General Meade had ordered a massive attack on Mine Run on the morning of November 30, 1863. Gouverneur Warren was to command the attack, which was to begin at 8:00 a.m.
(Image from findagrave)
(Image from findagrave)
It was a freezing cold morning. Thomas Galwey of the 8th Ohio wrote that men were waiting "for the signal that would ring out the knell of many thousand soldiers." The men waiting to attack believed it would be worse than Fredericksburg.

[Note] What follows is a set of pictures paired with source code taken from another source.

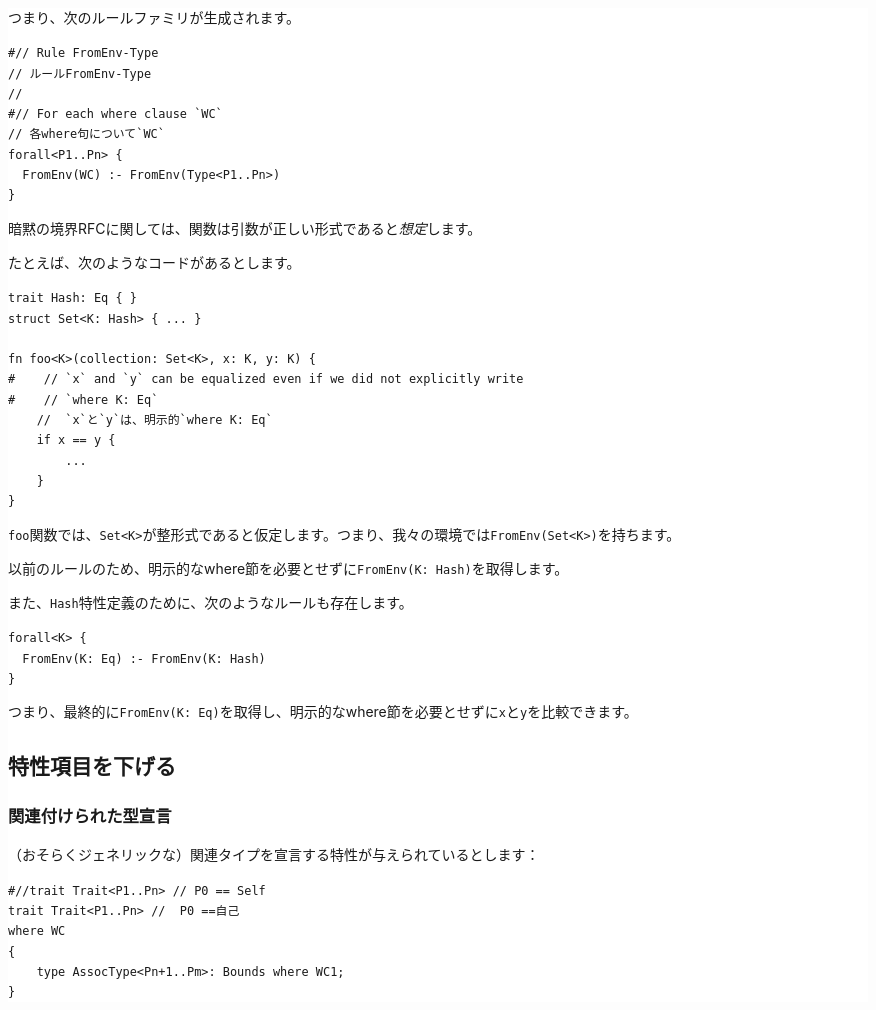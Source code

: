 つまり、次のルールファミリが生成されます。

```text
#// Rule FromEnv-Type
// ルールFromEnv-Type
//
#// For each where clause `WC`
// 各where句について`WC`
forall<P1..Pn> {
  FromEnv(WC) :- FromEnv(Type<P1..Pn>)
}
```


暗黙の境界RFCに関しては、関数は引数が正しい形式であると*想定*します。

たとえば、次のようなコードがあるとします。

```rust,ignore
trait Hash: Eq { }
struct Set<K: Hash> { ... }

fn foo<K>(collection: Set<K>, x: K, y: K) {
#    // `x` and `y` can be equalized even if we did not explicitly write
#    // `where K: Eq`
    //  `x`と`y`は、明示的`where K: Eq`
    if x == y {
        ...
    }
}
```


`foo`関数では、`Set<K>`が整形式であると仮定します。つまり、我々の環境では`FromEnv(Set<K>)`を持ちます。

以前のルールのため、明示的なwhere節を必要とせずに`FromEnv(K: Hash)`を取得します。

また、`Hash`特性定義のために、次のようなルールも存在します。

```text
forall<K> {
  FromEnv(K: Eq) :- FromEnv(K: Hash)
}
```


つまり、最終的に`FromEnv(K: Eq)`を取得し、明示的なwhere節を必要とせずに`x`と`y`を比較できます。

<span id="trait-items"></span>
##  特性項目を下げる

###  関連付けられた型宣言


（おそらくジェネリックな）関連タイプを宣言する特性が与えられているとします：

```rust,ignore
#//trait Trait<P1..Pn> // P0 == Self
trait Trait<P1..Pn> //  P0 ==自己
where WC
{
    type AssocType<Pn+1..Pm>: Bounds where WC1;
}
```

But 8:00 came and went, amd there was no attack. Studying the Confederate works (which had been strengthened overnight), Warren did not give the order to begin the attack. "My God!" Meade exclaimed when he learned that Warren called off the attack, "General Warren has half my army at his disposal!" (One can imagine that the Old Snapping Turtle went into one of his rages here.)
Meade soon rode to the left flank and ultimately confirmed Warren's decision. "If I had thought there was any reasonable degree of probability of success, I would have attacked. I did not think so; on the contrary believed it would result in a useless and criminal slaughter of brave men, and might result in serious disaster to our army."
Lt. Col. Rufus Dawes of the 6th Wisconsin served in the famous Iron Brigade of the 1st Corps. Dawes was undoubtedly a brave man -- he had fought in the Cornfield at Antietam and led the charge on the Railroad Cut at Gettysburg. The 1st Corps was on the right of the Union line (opposite Warren's command), where "Uncle John" Sedgwick was to lead a second assault in conjunction with Warren. Word had not yet reached Sedgwick that Warren's attack has been called off. Sedgwick's wing of the army, including Dawes and the 6th Wisconsin, began their advance. "Then rebel batteries began firing, the shot flying over our heads and making havoc with the trees to our right, the Union batteries replying," Dawes wrote. Then word reached Sedgwick that the attack had been called off. "A halt was made behind a hill, where we were protected from artillery fire. Hope began to gain upon us that the foolhardy attempt of charging the enemy was to be abandoned...."
Writing to his future wife on December 10, Dawes wrote: "All honor to General Meade, who at risk of personal discomfiture, and at sacrifice of personal pride, had the moral courage to order a retreat without a day of blood and National humiliation to demonstrate its necessity to every dissatisfied carper among the people."